Research Projects

University of Wollongong

Assisted Reproductive Technologies (ART) encompass a range of techniques to artificially enhance fertility, with enormous potential to complement existing captive breeding programs by allowing more precise control over reproduction and the genetic management of species. While there are several examples of ARTs forming an integral component of successful mammalian conservation programs, their potential in aiding amphibian conservation is only beginning to be realised. Our research at the University of Wollongong is focussed on developing ARTs for common model frog species such as the Bibron’s toadlet (Pseudophryne bibronii), and applying these techniques to northern and southern Corroboree frogs. Research includes manipulating hormone profiles to induce natural breeding behaviour, hormonal induction of sperm and egg release, short-term sperm and egg storage, sperm motility activation and in vitro fertilisation (IVF). We are also interested in investigating the role of diet and nutrition on amphibian growth and development, reproductive output, gamete quality and offspring survival.

For more information on this research contact Dr Phil Byrne

Bibron’s Toadlet (Pseudophryne bibronii) embryos generated via IVF.

Corroboree Frog tadpole rearing facilities at University of Wollongong.

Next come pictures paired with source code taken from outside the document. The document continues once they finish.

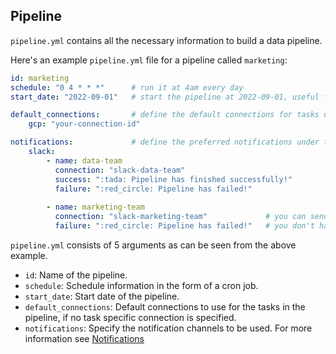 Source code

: ## Pipeline

`pipeline.yml` contains all the necessary information to build a data pipeline.

Here's an example `pipeline.yml` file for a pipeline called `marketing`:

```yaml
id: marketing 
schedule: "0 4 * * *"      # run it at 4am every day
start_date: "2022-09-01"   # start the pipeline at 2022-09-01, useful for triggering backfills

default_connections:       # define the default connections for tasks under this block
    gcp: "your-connection-id" 

notifications:             # define the preferred notifications under this section
    slack:
        - name: data-team
          connection: "slack-data-team"
          success: ":tada: Pipeline has finished successfully!"
          failure: ":red_circle: Pipeline has failed!"
        
        - name: marketing-team    
          connection: "slack-marketing-team"             # you can send notifications to different webhooks
          failure: ":red_circle: Pipeline has failed!"   # you don't have to define success or failure in every case
```

`pipeline.yml` consists of 5 arguments as can be seen from the above example.

- `id`: Name of the pipeline.
- `schedule`: Schedule information in the form of a cron job.
- `start_date`: Start date of the pipeline.
- `default_connections`: Default connections to use for the tasks in the pipeline, if no task specific connection is specified.
- `notifications`: Specify the notification channels to be used. For more information see [Notifications](project/pipeline/notifications/notifications.md)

Australian National University

The research being undertaken at the Australian National University is based on understanding why some Northern Corroboree Frog populations appear to be surviving better than others, despite the presence of the amphibian chytrid fungus. Preliminary observations noted large differences in the abundance of the common Eastern Froglet in different Corroboree Frog populations. Further surveys and sampling found that common eastern froglets carry amphibian chytrid fungus. However, the common Eastern Froglet has not declined and appears to be resistant, acting as a reservoir host for the pathogen. Surveys and disease sampling in Northern Corroboree Frog populations found that the level of amphibian chytrid fungus infection was related to the abundance of the common eastern froglet. The largest Northern Corroboree Frog populations now occur where habitat features are not suitable for common Eastern Froglets. These populations experience reduced disease pressure, providing a positive outlook. This knowledge is currently being used to inform reintroduction strategies for both Corroboree Frog species.